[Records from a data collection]
+ + + +

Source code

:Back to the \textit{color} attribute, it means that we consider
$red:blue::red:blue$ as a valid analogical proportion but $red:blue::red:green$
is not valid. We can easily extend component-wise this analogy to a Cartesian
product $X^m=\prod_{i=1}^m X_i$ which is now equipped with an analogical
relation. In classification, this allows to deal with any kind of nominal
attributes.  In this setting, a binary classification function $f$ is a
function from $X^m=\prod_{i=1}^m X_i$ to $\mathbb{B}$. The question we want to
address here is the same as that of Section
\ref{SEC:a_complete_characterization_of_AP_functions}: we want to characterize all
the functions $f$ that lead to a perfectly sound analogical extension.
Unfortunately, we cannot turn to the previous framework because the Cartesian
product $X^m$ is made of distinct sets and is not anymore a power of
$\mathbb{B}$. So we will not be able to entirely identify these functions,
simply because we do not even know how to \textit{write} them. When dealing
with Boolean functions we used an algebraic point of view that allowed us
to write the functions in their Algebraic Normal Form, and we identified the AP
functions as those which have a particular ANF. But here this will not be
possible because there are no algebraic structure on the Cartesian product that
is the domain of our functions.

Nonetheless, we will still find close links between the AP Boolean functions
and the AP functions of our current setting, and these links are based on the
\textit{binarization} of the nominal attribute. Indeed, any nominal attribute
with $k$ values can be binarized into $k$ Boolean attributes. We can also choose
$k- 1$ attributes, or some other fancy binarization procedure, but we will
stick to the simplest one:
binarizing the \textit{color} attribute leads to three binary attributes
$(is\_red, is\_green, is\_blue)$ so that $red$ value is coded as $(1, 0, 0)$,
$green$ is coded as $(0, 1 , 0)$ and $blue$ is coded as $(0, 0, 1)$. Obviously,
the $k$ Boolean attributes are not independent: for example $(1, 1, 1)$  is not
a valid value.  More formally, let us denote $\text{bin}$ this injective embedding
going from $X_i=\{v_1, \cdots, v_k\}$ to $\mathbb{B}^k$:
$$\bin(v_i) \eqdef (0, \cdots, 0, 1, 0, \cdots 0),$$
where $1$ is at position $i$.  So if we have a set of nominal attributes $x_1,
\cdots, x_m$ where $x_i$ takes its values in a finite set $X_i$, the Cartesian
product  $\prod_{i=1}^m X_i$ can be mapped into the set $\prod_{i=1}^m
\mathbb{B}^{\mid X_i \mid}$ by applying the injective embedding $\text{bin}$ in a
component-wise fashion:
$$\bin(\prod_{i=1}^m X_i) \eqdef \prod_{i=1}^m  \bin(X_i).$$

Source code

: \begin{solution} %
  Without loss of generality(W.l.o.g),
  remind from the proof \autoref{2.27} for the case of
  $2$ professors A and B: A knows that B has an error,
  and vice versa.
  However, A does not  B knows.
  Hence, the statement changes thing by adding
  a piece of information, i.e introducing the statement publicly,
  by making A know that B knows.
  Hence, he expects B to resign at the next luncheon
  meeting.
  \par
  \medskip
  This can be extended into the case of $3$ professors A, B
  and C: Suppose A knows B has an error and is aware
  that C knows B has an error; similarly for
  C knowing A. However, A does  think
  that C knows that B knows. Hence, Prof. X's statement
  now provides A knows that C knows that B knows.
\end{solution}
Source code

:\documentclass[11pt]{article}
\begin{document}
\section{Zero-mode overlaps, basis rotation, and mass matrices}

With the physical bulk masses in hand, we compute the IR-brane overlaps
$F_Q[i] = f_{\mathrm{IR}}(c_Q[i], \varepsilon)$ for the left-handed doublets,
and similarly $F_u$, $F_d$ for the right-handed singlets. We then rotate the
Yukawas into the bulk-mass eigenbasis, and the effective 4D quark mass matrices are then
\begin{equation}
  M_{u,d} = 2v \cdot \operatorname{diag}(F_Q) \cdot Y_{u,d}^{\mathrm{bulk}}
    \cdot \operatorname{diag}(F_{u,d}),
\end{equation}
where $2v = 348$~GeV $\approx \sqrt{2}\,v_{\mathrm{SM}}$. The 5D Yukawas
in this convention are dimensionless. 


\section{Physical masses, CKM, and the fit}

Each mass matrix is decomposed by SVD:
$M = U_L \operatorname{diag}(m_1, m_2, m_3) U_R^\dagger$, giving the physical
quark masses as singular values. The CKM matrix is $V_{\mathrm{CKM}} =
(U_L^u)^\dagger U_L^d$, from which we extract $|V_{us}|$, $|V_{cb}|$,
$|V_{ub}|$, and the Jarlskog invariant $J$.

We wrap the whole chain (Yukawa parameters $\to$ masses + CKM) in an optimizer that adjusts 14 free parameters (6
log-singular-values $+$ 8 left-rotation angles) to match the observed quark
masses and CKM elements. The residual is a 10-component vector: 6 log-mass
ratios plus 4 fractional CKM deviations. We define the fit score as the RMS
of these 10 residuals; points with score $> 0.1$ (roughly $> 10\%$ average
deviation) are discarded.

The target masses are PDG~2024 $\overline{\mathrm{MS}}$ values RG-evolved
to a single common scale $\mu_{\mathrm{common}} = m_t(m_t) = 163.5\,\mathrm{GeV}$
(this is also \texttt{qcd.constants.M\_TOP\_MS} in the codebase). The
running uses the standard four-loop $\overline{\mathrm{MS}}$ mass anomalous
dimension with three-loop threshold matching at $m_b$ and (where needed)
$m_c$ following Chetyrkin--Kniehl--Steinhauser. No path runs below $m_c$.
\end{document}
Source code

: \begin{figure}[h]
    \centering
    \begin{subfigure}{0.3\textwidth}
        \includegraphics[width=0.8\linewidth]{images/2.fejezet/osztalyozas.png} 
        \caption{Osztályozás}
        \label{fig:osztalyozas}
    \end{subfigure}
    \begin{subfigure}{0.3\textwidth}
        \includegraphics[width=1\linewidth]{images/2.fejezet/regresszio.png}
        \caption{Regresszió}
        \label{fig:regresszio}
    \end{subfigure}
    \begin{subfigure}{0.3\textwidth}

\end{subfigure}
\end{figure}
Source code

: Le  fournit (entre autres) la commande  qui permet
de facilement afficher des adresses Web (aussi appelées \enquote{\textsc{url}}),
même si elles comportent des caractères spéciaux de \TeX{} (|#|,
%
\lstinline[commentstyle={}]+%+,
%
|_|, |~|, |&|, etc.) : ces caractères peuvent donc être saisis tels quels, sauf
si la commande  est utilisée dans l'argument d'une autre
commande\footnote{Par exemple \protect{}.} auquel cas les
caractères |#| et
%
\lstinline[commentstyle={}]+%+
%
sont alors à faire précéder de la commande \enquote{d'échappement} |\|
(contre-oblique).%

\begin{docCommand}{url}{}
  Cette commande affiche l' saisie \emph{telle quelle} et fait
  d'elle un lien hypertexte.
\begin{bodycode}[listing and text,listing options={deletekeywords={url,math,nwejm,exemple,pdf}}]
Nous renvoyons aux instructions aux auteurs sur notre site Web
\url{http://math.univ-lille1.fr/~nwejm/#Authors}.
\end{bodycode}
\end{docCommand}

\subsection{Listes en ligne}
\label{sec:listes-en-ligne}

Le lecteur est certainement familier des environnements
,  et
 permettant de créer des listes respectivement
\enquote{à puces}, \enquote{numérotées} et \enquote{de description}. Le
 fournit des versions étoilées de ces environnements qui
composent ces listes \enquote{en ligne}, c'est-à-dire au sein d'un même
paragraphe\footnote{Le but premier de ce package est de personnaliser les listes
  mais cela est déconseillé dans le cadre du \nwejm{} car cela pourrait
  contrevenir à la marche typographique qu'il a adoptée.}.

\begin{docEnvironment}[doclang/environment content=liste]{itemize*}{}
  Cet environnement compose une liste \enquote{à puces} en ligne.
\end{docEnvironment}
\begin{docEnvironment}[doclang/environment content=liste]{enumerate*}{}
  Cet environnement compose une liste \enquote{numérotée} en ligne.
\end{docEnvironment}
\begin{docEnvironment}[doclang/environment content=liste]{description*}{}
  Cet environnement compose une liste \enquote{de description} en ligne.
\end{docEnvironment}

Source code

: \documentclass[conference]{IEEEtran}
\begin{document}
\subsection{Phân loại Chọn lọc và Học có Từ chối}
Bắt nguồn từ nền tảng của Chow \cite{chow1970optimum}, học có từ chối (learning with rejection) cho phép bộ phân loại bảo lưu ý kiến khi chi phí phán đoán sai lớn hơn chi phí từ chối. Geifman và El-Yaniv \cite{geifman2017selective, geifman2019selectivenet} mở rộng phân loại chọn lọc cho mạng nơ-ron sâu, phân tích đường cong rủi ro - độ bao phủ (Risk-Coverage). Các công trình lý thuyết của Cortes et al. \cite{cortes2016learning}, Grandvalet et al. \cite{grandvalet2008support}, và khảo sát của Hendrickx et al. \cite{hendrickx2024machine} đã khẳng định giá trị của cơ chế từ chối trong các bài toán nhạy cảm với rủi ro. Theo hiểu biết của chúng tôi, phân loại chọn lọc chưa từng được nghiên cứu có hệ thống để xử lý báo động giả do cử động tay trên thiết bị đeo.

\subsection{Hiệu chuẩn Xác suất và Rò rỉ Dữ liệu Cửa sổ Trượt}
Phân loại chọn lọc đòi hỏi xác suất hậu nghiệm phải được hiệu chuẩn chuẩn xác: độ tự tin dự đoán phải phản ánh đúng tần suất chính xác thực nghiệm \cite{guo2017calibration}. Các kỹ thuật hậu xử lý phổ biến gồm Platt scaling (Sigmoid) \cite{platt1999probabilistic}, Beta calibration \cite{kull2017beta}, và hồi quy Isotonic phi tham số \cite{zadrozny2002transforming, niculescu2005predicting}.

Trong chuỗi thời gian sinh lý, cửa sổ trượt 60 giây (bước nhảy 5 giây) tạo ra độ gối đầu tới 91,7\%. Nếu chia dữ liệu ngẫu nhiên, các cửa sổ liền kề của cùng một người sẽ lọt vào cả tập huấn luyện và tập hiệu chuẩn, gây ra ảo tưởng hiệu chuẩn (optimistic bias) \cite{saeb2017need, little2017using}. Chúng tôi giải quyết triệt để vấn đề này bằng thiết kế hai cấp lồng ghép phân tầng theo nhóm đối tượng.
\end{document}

+ + + +

Check each line of the data above for the word "also" and copy the ones where it is found.

with $k$ values can be binarized into $k$ Boolean attributes. We can also choose
(this is also \texttt{qcd.constants.M\_TOP\_MS} in the codebase). The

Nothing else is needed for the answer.